EMTV televised a late press conference by Somare’s group. Amet spoke on behalf of them and stated that because the Grand Chief was legally the Prime Minister when he was illegally removed, the court decision by making the actions of the Speaker illegal, automatically meant he was Prime Minister again. He also added that the attempts to further maintain the illegal actions of the speaker were blatant acts of contempt of court and that those offenders would duly be prosecuted.
From sources on facebook, Somare’s has also been quick to announce its interim cabinet:
- Sam Abal (Deputy PM & Immigration),
- Patrick Pruaich (Treasury, Finance & State Owned Enterprises),
- Sir Arnold Amet (Attorney-General & Public Service),
- Sasa Zibe (Health & Inter-Government Relations),
- Timothy Bonga (Forestry & Internal Security),
- James Marape (Education, National Planning & Rural Development),
- Benjamin Poponawa (Transport and Civil Aviation),
- Philip Kikala (Agriculture and Livestock),
- Paru Ahi (Higher Education, Research Secience and Technology & Foreign Affairs and Trade),
- Fidelis Semos (Bougainville Affairs),
- Partick Tammur (Communication and Information),
- Francis Potape (Petroleum and Energy),
- Ben Semri (Fisheries & Commerce and Industry),
- Tony Aimo (Correctional Services & Lands and Physical Planning),
- Andrew Kumbakor (Housing and Urban Development),
- Philemon Embel (Sports & Minister Assisting the PM),
- Bob Dadae (Defence),
- Sani Rambi (Labour and Industrial Relations),
- Dame Carol Kidu (Community Development),
- John Pundari (Mining), and
- Anderson Agiru (Works & Conservation and Environment).
So the question remains today, will the Governor General still want to entertain Grand Chief today? Will Grand Chief have the numbers to carry on through to the Elections?

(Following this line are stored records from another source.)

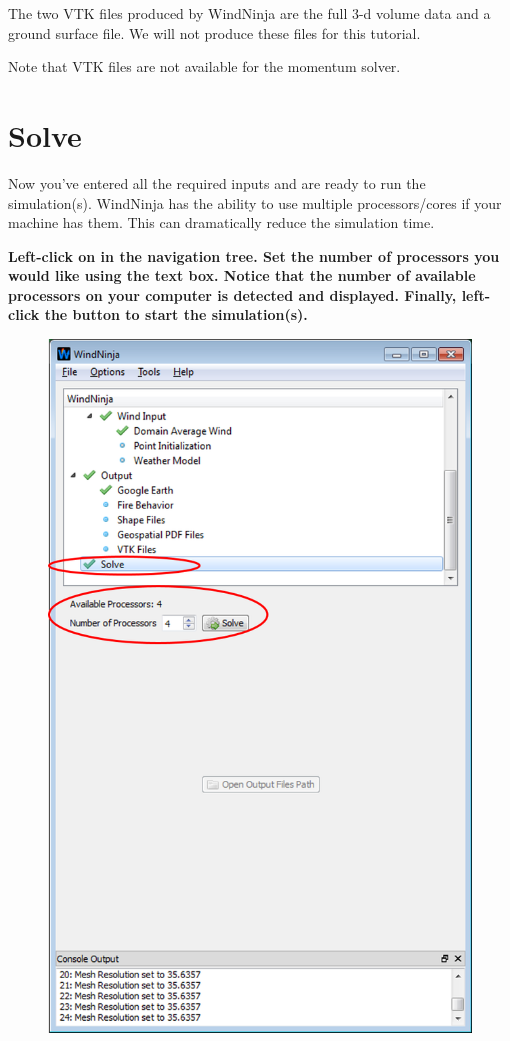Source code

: \documentclass[12pt]{article}
\begin{document}
The two VTK files produced by WindNinja are the full 3-d volume data and a ground surface file.  We will not produce these files for this tutorial.

Note that VTK files are not available for the momentum solver.

\section{Solve}

Now you've entered all the required inputs and are ready to run the simulation(s).  WindNinja has the ability to use multiple processors/cores if your machine has them.  This can dramatically reduce the simulation time.

\textbf{\color{red} Left-click on  in the navigation tree.  Set the number of processors you would like using the  text box.  Notice that the number of available processors on your computer is detected and displayed.  Finally, left-click the  button to start the simulation(s).}

\begin{figure}[H]
	\label{}
	\centering
	\includegraphics[scale=1.0]{solve_1}
\end{figure}
\end{document}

A possible scenario painted by lawyer John Leahy follows that.. “assuming Sir Michael has been sworn in, he should immediately put a motion to the Parliament which he declares to be on a question of confidence. If he wins, so be it, if he loses then that triggers a general election. Refer Section 105(1)(b)(ii) of the Constitution. It is time for the people to have their say. Alternatively, again assuming Sir Michael has been sworn in, then any motion put by the O’Neill side could be declared by GC as PM to be on a question of confidence, with the same result, a general election and an end to the impasse, the constitution upheld and democratic processes respected and reinforced. If Sir Michael refuses to trigger an election this way, then the O’Neill side should give the requisite notice of a vote of no-confidence, which if successful would also trigger an election. A “minority government” is untenable in a PNG context.”
There is another option as well though that some would like to see taken and especially if the Governor General wants his honeymoon back. He should just dissolve Parliament and send both sides back to the polls for elections. Dissolving Parliament has been done in the Commonwealth before, in Canada. So its not too far fetched compared to what both sides have been pulling out lately.
But things are changing so fast who knows what we’ll be talking about by the end of the day. The topic was so hot on twitter that Liam Fox was second on the Twitter Trending listing last night for Australia. Even our Masalai twitter account picked up 23 new followers in 30 mins last night when we were re-tweeting from Liam.
The majority of Papua New Guineans no longer see any leadership from both sides and in no way think that any of them are acting for the interests of the people.